#### What needs to be done
In the records below, the line containing "CPUにとってディスク読み書" marks the start. Copy that line and everything after it exactly, through the last line.

#### Excerpted data

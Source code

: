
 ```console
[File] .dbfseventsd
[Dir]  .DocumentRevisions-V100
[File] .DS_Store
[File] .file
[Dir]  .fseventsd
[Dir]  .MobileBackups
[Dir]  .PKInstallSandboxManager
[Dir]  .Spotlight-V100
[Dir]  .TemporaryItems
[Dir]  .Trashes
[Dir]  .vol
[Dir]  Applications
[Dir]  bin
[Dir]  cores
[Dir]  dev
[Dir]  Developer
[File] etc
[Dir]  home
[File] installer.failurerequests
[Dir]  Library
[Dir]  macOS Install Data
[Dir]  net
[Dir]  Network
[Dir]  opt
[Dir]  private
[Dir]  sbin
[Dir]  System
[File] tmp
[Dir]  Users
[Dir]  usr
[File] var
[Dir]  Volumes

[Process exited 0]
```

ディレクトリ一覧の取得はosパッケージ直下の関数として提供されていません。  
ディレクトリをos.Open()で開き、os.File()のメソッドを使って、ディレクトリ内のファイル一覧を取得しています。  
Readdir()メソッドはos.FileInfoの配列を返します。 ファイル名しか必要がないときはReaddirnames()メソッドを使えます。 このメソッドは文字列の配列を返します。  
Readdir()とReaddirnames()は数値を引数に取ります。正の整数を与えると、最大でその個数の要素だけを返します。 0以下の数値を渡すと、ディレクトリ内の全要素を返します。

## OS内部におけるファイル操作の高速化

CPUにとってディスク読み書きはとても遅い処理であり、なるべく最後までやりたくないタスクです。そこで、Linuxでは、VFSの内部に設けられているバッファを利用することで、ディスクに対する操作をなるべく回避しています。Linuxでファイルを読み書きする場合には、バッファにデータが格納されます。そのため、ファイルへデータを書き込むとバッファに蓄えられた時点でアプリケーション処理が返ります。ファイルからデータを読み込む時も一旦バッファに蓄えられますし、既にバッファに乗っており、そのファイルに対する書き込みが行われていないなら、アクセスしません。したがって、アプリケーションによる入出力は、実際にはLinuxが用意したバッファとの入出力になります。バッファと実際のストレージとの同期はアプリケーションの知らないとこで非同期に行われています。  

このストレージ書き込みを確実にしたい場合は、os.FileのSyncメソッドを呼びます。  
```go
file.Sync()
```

########

#### Output of the task
CPUにとってディスク読み書きはとても遅い処理であり、なるべく最後までやりたくないタスクです。そこで、Linuxでは、VFSの内部に設けられているバッファを利用することで、ディスクに対する操作をなるべく回避しています。Linuxでファイルを読み書きする場合には、バッファにデータが格納されます。そのため、ファイルへデータを書き込むとバッファに蓄えられた時点でアプリケーション処理が返ります。ファイルからデータを読み込む時も一旦バッファに蓄えられますし、既にバッファに乗っており、そのファイルに対する書き込みが行われていないなら、アクセスしません。したがって、アプリケーションによる入出力は、実際にはLinuxが用意したバッファとの入出力になります。バッファと実際のストレージとの同期はアプリケーションの知らないとこで非同期に行われています。  

このストレージ書き込みを確実にしたい場合は、os.FileのSyncメソッドを呼びます。  
```go
file.Sync()
```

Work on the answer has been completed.